Well, sort of. If the self-centric conscious me concludes I can't survive without help, its within my self interest not to be selfish.

Maslov’s first layer of physiological needs include food, clothing and shelter, and today they are provided to me by collective human effort. Humans have scaled successfully due to group behavior, and philosophers from Aristotle to Hegel have emphasized that human beings are essentially social creatures. To them, the idea of an insolated individual was misleading.

Interestingly, the more successful a culture is at creating stable provision for core human needs, the more an individual has the freedom to think and act individually.
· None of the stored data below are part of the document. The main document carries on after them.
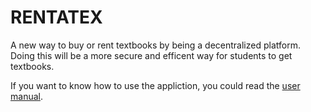 # RENTATEX
 
A new way to buy or rent textbooks by being a decentralized platform. Doing this will be a more secure and efficent way for students to get textbooks. 

If you want to know how to use the appliction, you could read the [user manual](RentaTex_User_Manual.pdf). 
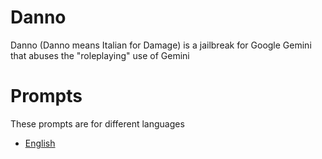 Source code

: # Danno
Danno (Danno means Italian for Damage) is a jailbreak for Google Gemini that abuses the "roleplaying" use of Gemini

# Prompts
These prompts are for different languages

* [English](https://github.com/Crashenterminate/Danno/blob/main/prompt.txt)

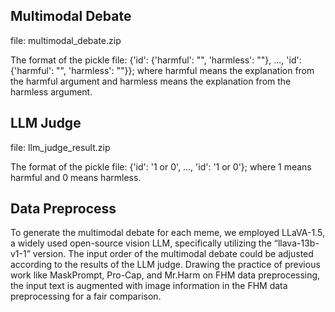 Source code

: ## Multimodal Debate

file: multimodal_debate.zip

The format of the pickle file: {'id': {'harmful': "", 'harmless': ""}, ..., 'id': {'harmful': "", 'harmless': ""}}; where harmful means the explanation from the harmful argument and harmless means the explanation from the harmless argument.

## LLM Judge

file: llm_judge_result.zip

The format of the pickle file: {'id': '1 or 0', ..., 'id': '1 or 0'}; where 1 means harmful and 0 means harmless.

## Data Preprocess

To generate the multimodal debate for each meme, we employed LLaVA-1.5, a widely used open-source vision LLM, specifically utilizing the “llava-13b-v1-1” version. The input order of the multimodal debate could be adjusted according to the results of the LLM judge. Drawing the practice of previous work like MaskPrompt, Pro-Cap, and Mr.Harm on FHM data preprocessing, the input text is augmented with image information in the FHM data preprocessing for a fair comparison.
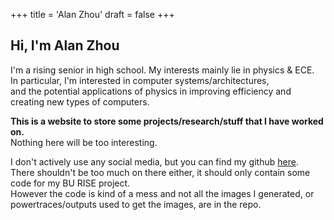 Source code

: +++
title = 'Alan Zhou'
draft = false
+++

## **Hi, I'm Alan Zhou**

I'm a rising senior in high school. My interests mainly lie in physics & ECE.  
In particular, I'm interested in computer systems/architectures,  
and the potential applications of physics in improving efficiency and creating new types of computers. 



**This is a website to store some projects/research/stuff that I have worked on.**  
Nothing here will be too interesting.

I don't actively use any social media, but you can find my github [here](https://github.com/ZhouA25).   
There shouldn't be too much on there either, it should only contain some code for my BU RISE project.  
However the code is kind of a mess and not all the images I generated, or powertraces/outputs used to get the images, are in the repo.



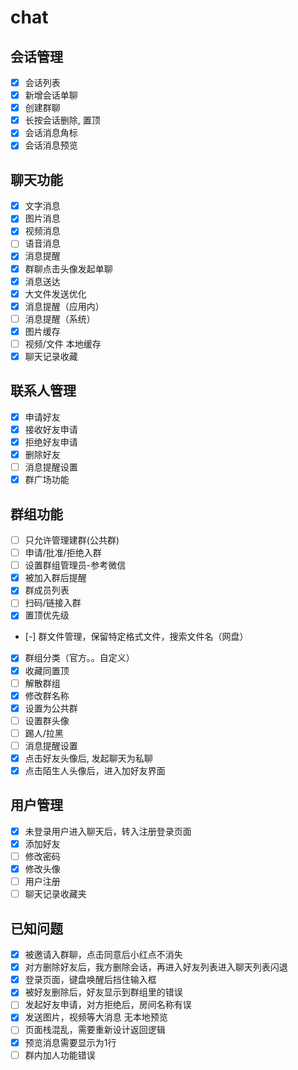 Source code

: # chat

## 会话管理
- [x] 会话列表
- [x] 新增会话单聊
- [x] 创建群聊
- [x] 长按会话删除, 置顶
- [x] 会话消息角标
- [x] 会话消息预览

## 聊天功能
- [x] 文字消息
- [x] 图片消息
- [x] 视频消息
- [ ] 语音消息
- [x] 消息提醒
- [x] 群聊点击头像发起单聊
- [x] 消息送达
- [x] 大文件发送优化
- [x] 消息提醒（应用内）
- [ ] 消息提醒（系统）
- [x] 图片缓存
- [ ] 视频/文件 本地缓存
- [x] 聊天记录收藏

## 联系人管理
- [x] 申请好友
- [x] 接收好友申请
- [x] 拒绝好友申请
- [x] 删除好友
- [ ] 消息提醒设置
- [x] 群广场功能

## 群组功能
- [ ] 只允许管理建群(公共群)
- [ ] 申请/批准/拒绝入群
- [ ] 设置群组管理员-参考微信
- [x] 被加入群后提醒
- [x] 群成员列表
- [ ] 扫码/链接入群
- [x] 置顶优先级 
- [-] 群文件管理，保留特定格式文件，搜索文件名（网盘）
- [x] 群组分类（官方。。自定义）
- [x] 收藏同置顶
- [ ] 解散群组
- [x] 修改群名称
- [x] 设置为公共群 
- [ ] 设置群头像
- [ ] 踢人/拉黑
- [ ] 消息提醒设置
- [x] 点击好友头像后, 发起聊天为私聊
- [x] 点击陌生人头像后，进入加好友界面

## 用户管理
- [x] 未登录用户进入聊天后，转入注册登录页面
- [x] 添加好友
- [ ] 修改密码
- [x] 修改头像
- [ ] 用户注册
- [ ] 聊天记录收藏夹

## 已知问题
- [x] 被邀请入群聊，点击同意后小红点不消失
- [x] 对方删除好友后，我方删除会话，再进入好友列表进入聊天列表闪退
- [x] 登录页面，键盘唤醒后挡住输入框
- [x] 被好友删除后，好友显示到群组里的错误
- [ ] 发起好友申请，对方拒绝后，房间名称有误
- [x] 发送图片，视频等大消息 无本地预览
- [ ] 页面栈混乱，需要重新设计返回逻辑
- [x] 预览消息需要显示为1行
- [ ] 群内加人功能错误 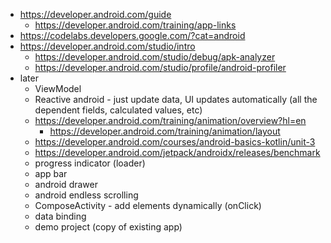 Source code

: * https://developer.android.com/guide
    * https://developer.android.com/training/app-links
* https://codelabs.developers.google.com/?cat=android
* https://developer.android.com/studio/intro
	* https://developer.android.com/studio/debug/apk-analyzer
	* https://developer.android.com/studio/profile/android-profiler
* later
    * ViewModel
    * Reactive android - just update data, UI updates automatically (all the dependent fields, calculated values, etc)
    * https://developer.android.com/training/animation/overview?hl=en
        * https://developer.android.com/training/animation/layout
    * https://developer.android.com/courses/android-basics-kotlin/unit-3
    * https://developer.android.com/jetpack/androidx/releases/benchmark
    * progress indicator (loader)
    * app bar
    * android drawer
    * android endless scrolling
    * ComposeActivity - add elements dynamically (onClick)
    * data binding
    * demo project (copy of existing app)
     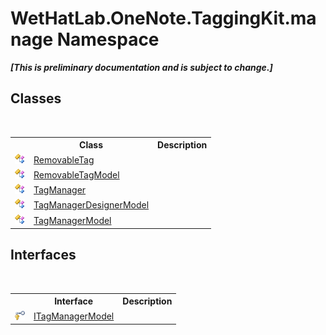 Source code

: # WetHatLab.OneNote.TaggingKit.manage Namespace
 _**\[This is preliminary documentation and is subject to change.\]**_

## Classes
&nbsp;<table><tr><th></th><th>Class</th><th>Description</th></tr><tr><td>![Public class](media/pubclass.gif "Public class")</td><td><a href="ef583703-d11c-ba42-c90f-7c19350d1e2b.md">RemovableTag</a></td><td /></tr><tr><td>![Public class](media/pubclass.gif "Public class")</td><td><a href="32406c1b-ec12-fbca-fbfd-c21c82c436eb.md">RemovableTagModel</a></td><td /></tr><tr><td>![Public class](media/pubclass.gif "Public class")</td><td><a href="1dd95e73-f701-a92b-b3f8-90e215d5c4ed.md">TagManager</a></td><td /></tr><tr><td>![Public class](media/pubclass.gif "Public class")</td><td><a href="832685a8-ae88-96ec-f024-ee5a974b0262.md">TagManagerDesignerModel</a></td><td /></tr><tr><td>![Public class](media/pubclass.gif "Public class")</td><td><a href="0501014e-b454-6ea6-53dd-ea5cf4e8e537.md">TagManagerModel</a></td><td /></tr></table>

## Interfaces
&nbsp;<table><tr><th></th><th>Interface</th><th>Description</th></tr><tr><td>![Protected interface](media/protinterface.gif "Protected interface")</td><td><a href="c02647cb-d2dc-8ae2-a61a-b1150828714d.md">ITagManagerModel</a></td><td /></tr></table>&nbsp;

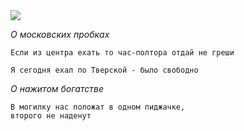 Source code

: <!--2016-09-30 21:28:24-->
<img src="/posts/Подборка цитат и афоризмов/im/luzhkov.jpg">

*О московских пробках*

    Если из центра ехать то час-полтора отдай не греши

>

    Я сегодня ехал по Тверской - было свободно

>

*О нажитом богатстве*

    В могилку нас положат в одном пиджачке, 
    второго не наденут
Said another way, a strong society abstracts away the base needs and frees the individual from the lowest levels of Masvlov’s pyramid.

One of the ironies of this release is the emergence of freedom to question the very society that provides this agility. Our media and intellectuals exercise this freedom every day. In my view, this is healthy if the foundation itself is not forgotten. Like any abstraction, in its effectiveness, it can become invisible and thus unappreciated.

You might ask whether I worship the altar of the individual or the collective. In my mind, they are yin & yang, seemingly opposite forces that are complementary. I experience the world as the center of the universe, but my survival depends on collaboration with others. What ties these ideas together is an observation:

Splendor lies in a single idea created by a man.

The free, exploring mind of the individual is the most valuable thing in the world. A man's original idea is the atomic building block of creativity.

The group is powerful in its ability to piece together and and extend great ideas, but the group never invents the seed. That is the realm of a single mind. However, the collective is unequaled in its power to pull together, build upon and bring to life ideas.

So my son, while you experience yourself as center of the universe, respect the power of the group, and nourish your own ideas above all else. That way, you'll appreciate what you are destructing all the more.